I’d meant to write this post days ago but now the week is almost over and I am wondering, ‘Where did all that time go?’
Procrastination. A big word for what is simply putting off until tomorrow what can – or should – be done today. In fact, the literal translation of the classical Latin root procrastinus is ‘that which belongs to tomorrow’.
While the concept is simple – delaying or even not doing something – the reasons for procrastinating are manifold, complex and personal. Perhaps not a cheerful topic with to approach the weekend (and the coming Easter holidays) – but inspirational in an unusual sort of way, I hope: If you already know that you have a tendency to procrastinate or you recognise that you are developing procrastinating behaviours, you can use the holidays to explore and implement effective time-management and coping strategies – before your to do list scrolls off your desk on to the floor and down the corridor.
Maybe you find you only procrastinate about certain things – managing your career, for instance. What are your reasons and strategies for avoiding engaging with your career? My colleague David Winter explored career management procrastination and surmised that a lack of self-efficacy – “I can’t do it.” – was one important factor explaining students’ tendencies to put off career planning. As postgraduate students, you can do it. The same skills that make you successful learners and researchers (whether it be of masters dissertations or PhD theses) are those will make you successful career planners:
- Exploring and stretching yourself
- Communicating and influencing
- Broadening and building your connections
- Enthusiasm, drive and persistence
How can your Careers Service help you stop not-thinking-about-your-career?
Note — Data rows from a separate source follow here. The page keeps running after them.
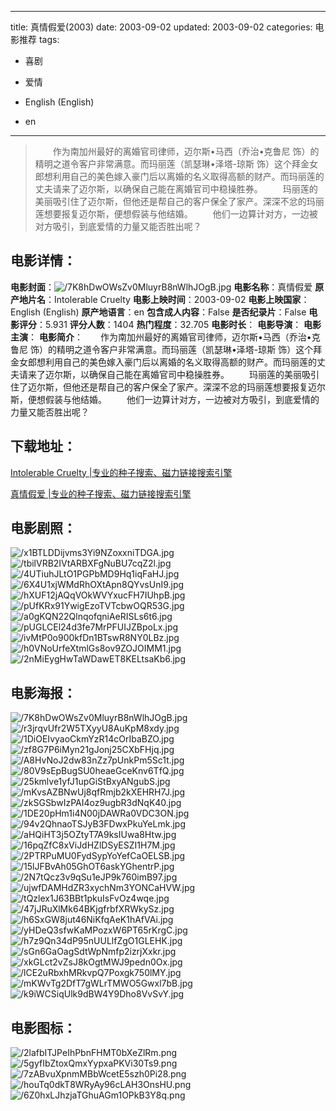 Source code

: 
---
title: 真情假爱(2003)
date: 2003-09-02
updated: 2003-09-02
categories: 电影推荐
tags:
- 喜剧
- 爱情

- English (English)
- en
---


> 　　作为南加州最好的离婚官司律师，迈尔斯•马西（乔治•克鲁尼 饰）的精明之道令客户非常满意。而玛丽莲（凯瑟琳•泽塔-琼斯 饰）这个拜金女郎想利用自己的美色嫁入豪门后以离婚的名义取得高额的财产。而玛丽莲的丈夫请来了迈尔斯，以确保自己能在离婚官司中稳操胜券。  　　玛丽莲的美丽吸引住了迈尔斯，但他还是帮自己的客户保全了家产。深深不忿的玛丽莲想要报复迈尔斯，便想假装与他结婚。  　　他们一边算计对方，一边被对方吸引，到底爱情的力量又能否胜出呢？

## **电影详情**：

**电影封面**：<img src="https://image.tmdb.org/t/p/w200/7K8hDwOWsZv0MluyrB8nWlhJOgB.jpg" alt="/7K8hDwOWsZv0MluyrB8nWlhJOgB.jpg" title="/7K8hDwOWsZv0MluyrB8nWlhJOgB.jpg">
**电影名称**：真情假爱
**原产地片名**：Intolerable Cruelty
**电影上映时间**：2003-09-02
**电影上映国家**：English (English)
**原产地语言**：en
**包含成人内容**：False
**是否纪录片**：False
**电影评分**：5.931
**评分人数**：1404
**热门程度**：32.705
**电影时长**：
**电影导演**：
**电影主演**：
**电影简介**：　　作为南加州最好的离婚官司律师，迈尔斯•马西（乔治•克鲁尼 饰）的精明之道令客户非常满意。而玛丽莲（凯瑟琳•泽塔-琼斯 饰）这个拜金女郎想利用自己的美色嫁入豪门后以离婚的名义取得高额的财产。而玛丽莲的丈夫请来了迈尔斯，以确保自己能在离婚官司中稳操胜券。  　　玛丽莲的美丽吸引住了迈尔斯，但他还是帮自己的客户保全了家产。深深不忿的玛丽莲想要报复迈尔斯，便想假装与他结婚。  　　他们一边算计对方，一边被对方吸引，到底爱情的力量又能否胜出呢？

## **下载地址**：
[Intolerable Cruelty |专业的种子搜索、磁力链接搜索引擎](https://movie.amd794.com:2083/?search=Intolerable%20Cruelty&ordering=&mode=match_phrase&page_size=10&page=1)

[真情假爱 |专业的种子搜索、磁力链接搜索引擎](https://movie.amd794.com:2083/?search=%E7%9C%9F%E6%83%85%E5%81%87%E7%88%B1&ordering=&mode=match_phrase&page_size=10&page=1)
 

## **电影剧照**：
<img src="https://image.tmdb.org/t/p/original/x1BTLDDijvms3Yi9NZoxxniTDGA.jpg" alt="/x1BTLDDijvms3Yi9NZoxxniTDGA.jpg" title="/x1BTLDDijvms3Yi9NZoxxniTDGA.jpg"><img src="https://image.tmdb.org/t/p/original/tbilVRB2IVtARBXFgNuBU7cqZ2l.jpg" alt="/tbilVRB2IVtARBXFgNuBU7cqZ2l.jpg" title="/tbilVRB2IVtARBXFgNuBU7cqZ2l.jpg"><img src="https://image.tmdb.org/t/p/original/4UTiuhJLtO1PGPbMD9Hq1iqFaHJ.jpg" alt="/4UTiuhJLtO1PGPbMD9Hq1iqFaHJ.jpg" title="/4UTiuhJLtO1PGPbMD9Hq1iqFaHJ.jpg"><img src="https://image.tmdb.org/t/p/original/6X4U1xjWMdRhOXtApn8QYvsUnI9.jpg" alt="/6X4U1xjWMdRhOXtApn8QYvsUnI9.jpg" title="/6X4U1xjWMdRhOXtApn8QYvsUnI9.jpg"><img src="https://image.tmdb.org/t/p/original/hXUF12jAQqVOkWVYxucFH7IUhpB.jpg" alt="/hXUF12jAQqVOkWVYxucFH7IUhpB.jpg" title="/hXUF12jAQqVOkWVYxucFH7IUhpB.jpg"><img src="https://image.tmdb.org/t/p/original/pUfKRx91YwigEzoTVTcbwOQR53G.jpg" alt="/pUfKRx91YwigEzoTVTcbwOQR53G.jpg" title="/pUfKRx91YwigEzoTVTcbwOQR53G.jpg"><img src="https://image.tmdb.org/t/p/original/a0gKQN22QlnqofqniAeRISLs6t6.jpg" alt="/a0gKQN22QlnqofqniAeRISLs6t6.jpg" title="/a0gKQN22QlnqofqniAeRISLs6t6.jpg"><img src="https://image.tmdb.org/t/p/original/pUGLCEl24d3fe7MrPFUIJZBpoLx.jpg" alt="/pUGLCEl24d3fe7MrPFUIJZBpoLx.jpg" title="/pUGLCEl24d3fe7MrPFUIJZBpoLx.jpg"><img src="https://image.tmdb.org/t/p/original/ivMtP0o900kfDn1BTswR8NY0LBz.jpg" alt="/ivMtP0o900kfDn1BTswR8NY0LBz.jpg" title="/ivMtP0o900kfDn1BTswR8NY0LBz.jpg"><img src="https://image.tmdb.org/t/p/original/h0VNoUrfeXtmlGs8ov9ZOJOIMM1.jpg" alt="/h0VNoUrfeXtmlGs8ov9ZOJOIMM1.jpg" title="/h0VNoUrfeXtmlGs8ov9ZOJOIMM1.jpg"><img src="https://image.tmdb.org/t/p/original/2nMiEygHwTaWDawET8KELtsaKb6.jpg" alt="/2nMiEygHwTaWDawET8KELtsaKb6.jpg" title="/2nMiEygHwTaWDawET8KELtsaKb6.jpg">

## **电影海报**：
<img src="https://image.tmdb.org/t/p/original/7K8hDwOWsZv0MluyrB8nWlhJOgB.jpg" alt="/7K8hDwOWsZv0MluyrB8nWlhJOgB.jpg" title="/7K8hDwOWsZv0MluyrB8nWlhJOgB.jpg"><img src="https://image.tmdb.org/t/p/original/r3jrqvUfr2W5TXyyU8AuKpM8xdy.jpg" alt="/r3jrqvUfr2W5TXyyU8AuKpM8xdy.jpg" title="/r3jrqvUfr2W5TXyyU8AuKpM8xdy.jpg"><img src="https://image.tmdb.org/t/p/original/1DiOEIvyaoCkmYzR14cOrIbaBZO.jpg" alt="/1DiOEIvyaoCkmYzR14cOrIbaBZO.jpg" title="/1DiOEIvyaoCkmYzR14cOrIbaBZO.jpg"><img src="https://image.tmdb.org/t/p/original/zf8G7P6iMyn21gJonj25CXbFHjq.jpg" alt="/zf8G7P6iMyn21gJonj25CXbFHjq.jpg" title="/zf8G7P6iMyn21gJonj25CXbFHjq.jpg"><img src="https://image.tmdb.org/t/p/original/A8HvNoJ2dw83nZz7pUnkPm5Sc1t.jpg" alt="/A8HvNoJ2dw83nZz7pUnkPm5Sc1t.jpg" title="/A8HvNoJ2dw83nZz7pUnkPm5Sc1t.jpg"><img src="https://image.tmdb.org/t/p/original/80V9sEpBugSU0heaeGceKnv6TfQ.jpg" alt="/80V9sEpBugSU0heaeGceKnv6TfQ.jpg" title="/80V9sEpBugSU0heaeGceKnv6TfQ.jpg"><img src="https://image.tmdb.org/t/p/original/25kmlve1yfJ1upGiStBxyANgubS.jpg" alt="/25kmlve1yfJ1upGiStBxyANgubS.jpg" title="/25kmlve1yfJ1upGiStBxyANgubS.jpg"><img src="https://image.tmdb.org/t/p/original/mKvsAZBNwUj8qfRmjb2kXEHRH7J.jpg" alt="/mKvsAZBNwUj8qfRmjb2kXEHRH7J.jpg" title="/mKvsAZBNwUj8qfRmjb2kXEHRH7J.jpg"><img src="https://image.tmdb.org/t/p/original/zkSGSbwIzPAI4oz9ugbR3dNqK40.jpg" alt="/zkSGSbwIzPAI4oz9ugbR3dNqK40.jpg" title="/zkSGSbwIzPAI4oz9ugbR3dNqK40.jpg"><img src="https://image.tmdb.org/t/p/original/1DE20pHm1i4N00jDAWRa0VDC3ON.jpg" alt="/1DE20pHm1i4N00jDAWRa0VDC3ON.jpg" title="/1DE20pHm1i4N00jDAWRa0VDC3ON.jpg"><img src="https://image.tmdb.org/t/p/original/94v2QhnaoTSJyB3FDwxPkuYeLmk.jpg" alt="/94v2QhnaoTSJyB3FDwxPkuYeLmk.jpg" title="/94v2QhnaoTSJyB3FDwxPkuYeLmk.jpg"><img src="https://image.tmdb.org/t/p/original/aHQiHT3j5OZtyT7A9ksIUwa8Htw.jpg" alt="/aHQiHT3j5OZtyT7A9ksIUwa8Htw.jpg" title="/aHQiHT3j5OZtyT7A9ksIUwa8Htw.jpg"><img src="https://image.tmdb.org/t/p/original/16pqZfC8xViJdHZlDSyESZI1H7M.jpg" alt="/16pqZfC8xViJdHZlDSyESZI1H7M.jpg" title="/16pqZfC8xViJdHZlDSyESZI1H7M.jpg"><img src="https://image.tmdb.org/t/p/original/2PTRPuMU0FydSypYoYefCaOELSB.jpg" alt="/2PTRPuMU0FydSypYoYefCaOELSB.jpg" title="/2PTRPuMU0FydSypYoYefCaOELSB.jpg"><img src="https://image.tmdb.org/t/p/original/15lJFBvAh05GhOT6askYGhentrP.jpg" alt="/15lJFBvAh05GhOT6askYGhentrP.jpg" title="/15lJFBvAh05GhOT6askYGhentrP.jpg"><img src="https://image.tmdb.org/t/p/original/2N7tQcz3v9qSu1eJP9k760imB97.jpg" alt="/2N7tQcz3v9qSu1eJP9k760imB97.jpg" title="/2N7tQcz3v9qSu1eJP9k760imB97.jpg"><img src="https://image.tmdb.org/t/p/original/ujwfDAMHdZR3xychNm3YONCaHVW.jpg" alt="/ujwfDAMHdZR3xychNm3YONCaHVW.jpg" title="/ujwfDAMHdZR3xychNm3YONCaHVW.jpg"><img src="https://image.tmdb.org/t/p/original/tQzlex1J63BBt1pkuIsFvOz4wqe.jpg" alt="/tQzlex1J63BBt1pkuIsFvOz4wqe.jpg" title="/tQzlex1J63BBt1pkuIsFvOz4wqe.jpg"><img src="https://image.tmdb.org/t/p/original/47jJRuXlMk64BKjgfrbfXRWkySz.jpg" alt="/47jJRuXlMk64BKjgfrbfXRWkySz.jpg" title="/47jJRuXlMk64BKjgfrbfXRWkySz.jpg"><img src="https://image.tmdb.org/t/p/original/h6SxGW8jut46NiKfqAeK1hAfVAi.jpg" alt="/h6SxGW8jut46NiKfqAeK1hAfVAi.jpg" title="/h6SxGW8jut46NiKfqAeK1hAfVAi.jpg"><img src="https://image.tmdb.org/t/p/original/yHDeQ3sfwKaMPozxW6PT65rKrgC.jpg" alt="/yHDeQ3sfwKaMPozxW6PT65rKrgC.jpg" title="/yHDeQ3sfwKaMPozxW6PT65rKrgC.jpg"><img src="https://image.tmdb.org/t/p/original/h7z9Qn34dP95nUULlfZgO1GLEHK.jpg" alt="/h7z9Qn34dP95nUULlfZgO1GLEHK.jpg" title="/h7z9Qn34dP95nUULlfZgO1GLEHK.jpg"><img src="https://image.tmdb.org/t/p/original/sGn6GaOagSdtWpNmfp2izrjXxkr.jpg" alt="/sGn6GaOagSdtWpNmfp2izrjXxkr.jpg" title="/sGn6GaOagSdtWpNmfp2izrjXxkr.jpg"><img src="https://image.tmdb.org/t/p/original/xkGLct2vZsJ8kOgtMWJ9pedn0Ox.jpg" alt="/xkGLct2vZsJ8kOgtMWJ9pedn0Ox.jpg" title="/xkGLct2vZsJ8kOgtMWJ9pedn0Ox.jpg"><img src="https://image.tmdb.org/t/p/original/lCE2uRbxhMRkvpQ7Poxgk750lMY.jpg" alt="/lCE2uRbxhMRkvpQ7Poxgk750lMY.jpg" title="/lCE2uRbxhMRkvpQ7Poxgk750lMY.jpg"><img src="https://image.tmdb.org/t/p/original/mKWvTg2DfT7gWLrTMWO5Gwxl7bB.jpg" alt="/mKWvTg2DfT7gWLrTMWO5Gwxl7bB.jpg" title="/mKWvTg2DfT7gWLrTMWO5Gwxl7bB.jpg"><img src="https://image.tmdb.org/t/p/original/k9iWCSiqUlk9dBW4Y9Dho8VvSvY.jpg" alt="/k9iWCSiqUlk9dBW4Y9Dho8VvSvY.jpg" title="/k9iWCSiqUlk9dBW4Y9Dho8VvSvY.jpg">

## **电影图标**：
<img src="https://image.tmdb.org/t/p/original/2lafbITJPeIhPbnFHMT0bXeZlRm.png" alt="/2lafbITJPeIhPbnFHMT0bXeZlRm.png" title="/2lafbITJPeIhPbnFHMT0bXeZlRm.png"><img src="https://image.tmdb.org/t/p/original/5gyfIbZtoxQmxYypxaPKVi30Ts9.png" alt="/5gyfIbZtoxQmxYypxaPKVi30Ts9.png" title="/5gyfIbZtoxQmxYypxaPKVi30Ts9.png"><img src="https://image.tmdb.org/t/p/original/7zABvuXpnmMBbWcetE5szh0Pi28.png" alt="/7zABvuXpnmMBbWcetE5szh0Pi28.png" title="/7zABvuXpnmMBbWcetE5szh0Pi28.png"><img src="https://image.tmdb.org/t/p/original/houTq0dkT8WRyAy96cLAH3OnsHU.png" alt="/houTq0dkT8WRyAy96cLAH3OnsHU.png" title="/houTq0dkT8WRyAy96cLAH3OnsHU.png"><img src="https://image.tmdb.org/t/p/original/6Z0hxLJhzjaTGhuAGm1OPkB3Y8q.png" alt="/6Z0hxLJhzjaTGhuAGm1OPkB3Y8q.png" title="/6Z0hxLJhzjaTGhuAGm1OPkB3Y8q.png">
- We can reassure you – you are not the only student who doesn’t know what they want to do,or who feels confused, or who knows what they want to do – but would like the chance to discuss your ideas with someone impartial
- You don’t have to sort it out all at once – managing your career is a process. We have staff and resources who support you all they way (and up to 2 years after you graduate)
- Talk to an experienced information professional any time without appointment to get information, advice or a referral on any careers related topic
- We can help with CVs, applications and interviews
- One to one appointments to discuss your career ideas and plans with a careers consultant
Some of these stories of ‘epic’ procrastination will hopefully make you laugh, as well as reassure you that you are not alone (also see the opening sentence of this blog post). If you have concerns about procrastination, there is help available for you on campus, for example:
1. You can start with these elearning modules Understanding the procrastination cycle and Strategies for dealing with procrastination.
2. If you are a PhD student, your faculty may offer time management workshops.
3. The Counselling Services runs a range of courses for all students at the University.